● ACTIVITY: Copy every line of the entries that includes the word "using".

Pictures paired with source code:
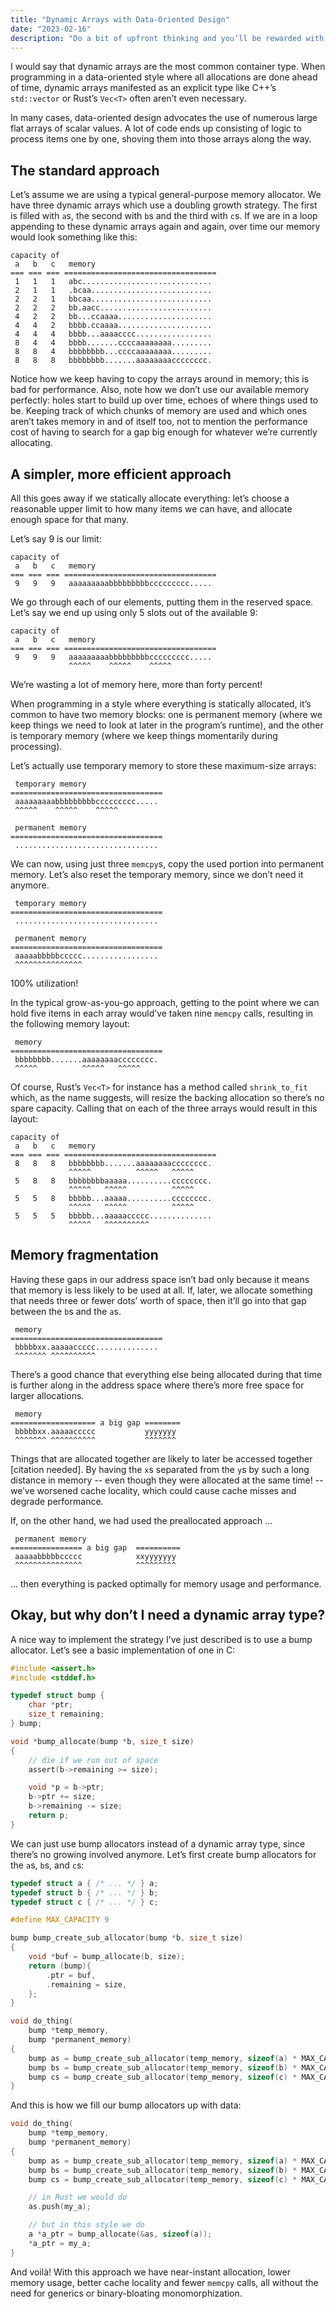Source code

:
 ```yaml
---
title: "Dynamic Arrays with Data-Oriented Design"
date: "2023-02-16"
description: "Do a bit of upfront thinking and you’ll be rewarded with predictable performance and simple code"
---
```


I would say that dynamic arrays are
the most common container type.
When programming in a data-oriented style
where all allocations are done ahead of time,
dynamic arrays manifested as an explicit type
like C++’s `std::vector` or Rust’s `Vec<T>`
often aren’t even necessary.

In many cases,
data-oriented design advocates the use of
numerous large flat arrays of scalar values.
A lot of code ends up consisting of
logic to process items one by one,
shoving them into those arrays
along the way.

## The standard approach

Let’s assume we are using
a typical general-purpose memory allocator.
We have three dynamic arrays
which use a doubling growth strategy.
The first is filled with `a`s,
the second with `b`s
and the third with `c`s.
If we are in a loop
appending to these dynamic arrays
again and again,
over time our memory would look
something like this:

```
capacity of
 a   b   c   memory
=== === === ==================================
 1   1   1   abc.............................
 2   1   1   .bcaa...........................
 2   2   1   bbcaa...........................
 2   2   2   bb.aacc.........................
 4   2   2   bb...ccaaaa.....................
 4   4   2   bbbb.ccaaaa.....................
 4   4   4   bbbb...aaaacccc.................
 8   4   4   bbbb.......ccccaaaaaaaa.........
 8   8   4   bbbbbbbb...ccccaaaaaaaa.........
 8   8   8   bbbbbbbb.......aaaaaaaacccccccc.
```

Notice how we keep having to
copy the arrays around in memory;
this is bad for performance.
Also, note how we don’t use
our available memory perfectly:
holes start to build up over time,
echoes of where things used to be.
Keeping track of which chunks of memory
are used and which ones aren’t
takes memory in and of itself too,
not to mention the performance cost
of having to search for
a gap big enough for
whatever we’re currently allocating.

## A simpler, more efficient approach

All this goes away if we statically allocate everything:
let’s choose a reasonable upper limit
to how many items we can have,
and allocate enough space for that many.

Let’s say 9 is our limit:

```
capacity of
 a   b   c   memory
=== === === ==================================
 9   9   9   aaaaaaaaabbbbbbbbbccccccccc.....
```

We go through each of our elements,
putting them in the reserved space.
Let’s say we end up using only 5 slots
out of the available 9:

```
capacity of
 a   b   c   memory
=== === === ==================================
 9   9   9   aaaaaaaaabbbbbbbbbccccccccc.....
             ^^^^^    ^^^^^    ^^^^^
```

We’re wasting a lot of memory here,
more than forty percent!

When programming in a style
where everything is statically allocated,
it’s common to have two memory blocks:
one is permanent memory
(where we keep things we need to look at
later in the program’s runtime),
and the other is temporary memory
(where we keep things momentarily
during processing).

Let’s actually use temporary memory
to store these maximum-size arrays:

```
 temporary memory
==================================
 aaaaaaaaabbbbbbbbbccccccccc.....
 ^^^^^    ^^^^^    ^^^^^

 permanent memory
==================================
 ................................
```

We can now,
using just three `memcpy`s,
copy the used portion into permanent memory.
Let’s also reset the temporary memory,
since we don’t need it anymore.

```
 temporary memory
==================================
 ................................

 permanent memory
==================================
 aaaaabbbbbccccc.................
 ^^^^^^^^^^^^^^^
```

100% utilization!

In the typical grow-as-you-go approach,
getting to the point where we can hold
five items in each array
would’ve taken nine `memcpy` calls,
resulting in the following memory layout:

```
 memory
==================================
 bbbbbbbb.......aaaaaaaacccccccc.
 ^^^^^          ^^^^^   ^^^^^
```

Of course, Rust’s `Vec<T>` for instance
has a method called `shrink_to_fit`
which, as the name suggests,
will resize the backing allocation
so there’s no spare capacity.
Calling that on each of the three arrays
would result in this layout:

```
capacity of
 a   b   c   memory
=== === === ==================================
 8   8   8   bbbbbbbb.......aaaaaaaacccccccc.
             ^^^^^          ^^^^^   ^^^^^
 5   8   8   bbbbbbbbaaaaa..........cccccccc.
             ^^^^^   ^^^^^          ^^^^^
 5   5   8   bbbbb...aaaaa..........cccccccc.
             ^^^^^   ^^^^^          ^^^^^
 5   5   5   bbbbb...aaaaaccccc..............
             ^^^^^   ^^^^^^^^^^
```

## Memory fragmentation

Having these gaps in our address space
isn’t bad only because it means
that memory is less likely to be used at all.
If, later, we allocate something that needs
three or fewer dots’ worth of space,
then it’ll go into that gap
between the `b`s and the `a`s.

```
 memory
==================================
 bbbbbxx.aaaaaccccc..............
 ^^^^^^^ ^^^^^^^^^^
```

There’s a good chance that
everything else being allocated during that time
is further along in the address space
where there’s more free space
for larger allocations.

```
 memory
=================== a big gap ========
 bbbbbxx.aaaaaccccc           yyyyyyy
 ^^^^^^^ ^^^^^^^^^^           ^^^^^^^
```

Things that are allocated together
are likely to later be accessed together
[citation needed].
By having the `x`s separated from the `y`s
by such a long distance in memory
-- even though they were allocated at the same time! --
we’ve worsened cache locality,
which could cause cache misses
and degrade performance.

If, on the other hand,
we had used the preallocated approach ...

```
 permanent memory
================ a big gap  ==========
 aaaaabbbbbccccc            xxyyyyyyy
 ^^^^^^^^^^^^^^^            ^^^^^^^^^
```

... then everything is packed optimally
for memory usage and performance.

## Okay, but why don’t I need a dynamic array type?

A nice way to implement
the strategy I’ve just described
is to use a bump allocator.
Let’s see a basic implementation of one in C:

```c
#include <assert.h>
#include <stddef.h>

typedef struct bump {
	char *ptr;
	size_t remaining;
} bump;

void *bump_allocate(bump *b, size_t size)
{
	// die if we run out of space
	assert(b->remaining >= size);

	void *p = b->ptr;
	b->ptr += size;
	b->remaining -= size;
	return p;
}
```

We can just use bump allocators
instead of a dynamic array type,
since there’s no growing involved anymore.
Let’s first create bump allocators
for the `a`s, `b`s, and `c`s:

```c
typedef struct a { /* ... */ } a;
typedef struct b { /* ... */ } b;
typedef struct c { /* ... */ } c;

#define MAX_CAPACITY 9

bump bump_create_sub_allocator(bump *b, size_t size)
{
	void *buf = bump_allocate(b, size);
	return (bump){
		.ptr = buf,
		.remaining = size,
	};
}

void do_thing(
	bump *temp_memory,
	bump *permanent_memory)
{
	bump as = bump_create_sub_allocator(temp_memory, sizeof(a) * MAX_CAPACITY);
	bump bs = bump_create_sub_allocator(temp_memory, sizeof(b) * MAX_CAPACITY);
	bump cs = bump_create_sub_allocator(temp_memory, sizeof(c) * MAX_CAPACITY);
}
```

And this is how we fill our bump allocators up with data:

```c
void do_thing(
	bump *temp_memory,
	bump *permanent_memory)
{
	bump as = bump_create_sub_allocator(temp_memory, sizeof(a) * MAX_CAPACITY);
	bump bs = bump_create_sub_allocator(temp_memory, sizeof(b) * MAX_CAPACITY);
	bump cs = bump_create_sub_allocator(temp_memory, sizeof(c) * MAX_CAPACITY);

	// in Rust we would do
	as.push(my_a);

	// but in this style we do
	a *a_ptr = bump_allocate(&as, sizeof(a));
	*a_ptr = my_a;
}
```

And voilà!
With this approach we have
near-instant allocation,
lower memory usage,
better cache locality
and fewer `memcpy` calls,
all without the need for
generics or binary-bloating monomorphization.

● SOLUTION FOR THIS TASK:
Let’s assume we are using
Let’s say we end up using only 5 slots
using just three `memcpy`s,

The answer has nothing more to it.